“What if worrying too much about high blood pressure causes high blood pressure?”
A 2014 study by Neu et al. evaluated the cortisol levels in 26 mothers of children with acute lymphoblastic leukemia, and 26 mothers of ‘healthy’ children.1 The results showed that there was no significant difference in cortisol levels (stress response), in those mothers with seriously unwell children, and the mothers with healthy children.
If you think you are stressed, your body will produce a myriad of responses aimed at getting you through that stress – regardless of how significant or insignificant that stress really is.
The fact that stress is perceived is a powerful tool to know and recognise.
Learn to use your stress response wisely.
- Keep a positive attitude.
- Accept that there are things you cannot control.

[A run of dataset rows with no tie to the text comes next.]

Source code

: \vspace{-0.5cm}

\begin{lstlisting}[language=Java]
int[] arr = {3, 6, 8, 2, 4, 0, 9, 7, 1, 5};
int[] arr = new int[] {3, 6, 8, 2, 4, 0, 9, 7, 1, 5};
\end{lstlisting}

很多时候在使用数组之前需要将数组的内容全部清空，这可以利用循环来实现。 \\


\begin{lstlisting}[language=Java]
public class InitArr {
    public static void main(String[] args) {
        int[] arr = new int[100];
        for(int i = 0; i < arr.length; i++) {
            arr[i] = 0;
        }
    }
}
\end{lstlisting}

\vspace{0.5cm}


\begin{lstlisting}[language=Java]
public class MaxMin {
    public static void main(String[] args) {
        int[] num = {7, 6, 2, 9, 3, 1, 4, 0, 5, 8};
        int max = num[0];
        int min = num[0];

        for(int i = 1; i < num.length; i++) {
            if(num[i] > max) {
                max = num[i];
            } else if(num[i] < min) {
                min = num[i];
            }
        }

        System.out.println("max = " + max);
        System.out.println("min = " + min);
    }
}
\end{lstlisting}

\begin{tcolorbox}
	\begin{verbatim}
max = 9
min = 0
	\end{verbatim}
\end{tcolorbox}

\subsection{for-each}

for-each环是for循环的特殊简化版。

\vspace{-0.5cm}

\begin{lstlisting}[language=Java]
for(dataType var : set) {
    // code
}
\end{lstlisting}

- Learn and practice relaxation techniques.
- Exercise regularly.
- Eat healthy, well balanced meals; avoid sugar and processed foods.
- Learn to manage your time more effectively.
- Set limits appropriately and learn to say ‘no’.
- Make time for hobbies and interests.
- Don’t rely on alcohol or cigarettes to reduce stress.
- Be social and spend time with those you love.
- Make time for adequate sleep. Aim for 7-9hours.
- Cut out or cut down your caffeine intake.
- Get some fresh air.
- Take a step back and put everything into perspective.
- Neu M, Matthews E, King NA, Cook PF, Laudenslager ML. Anxiety, depression, stress, and cortisol levels in mothers of children undergoing maintenance therapy for childhood acute lymphoblastic leukemia. Journal of pediatric oncology nursing : official journal of the Association of Pediatric Oncology Nurses. 2014;31(2):104-13.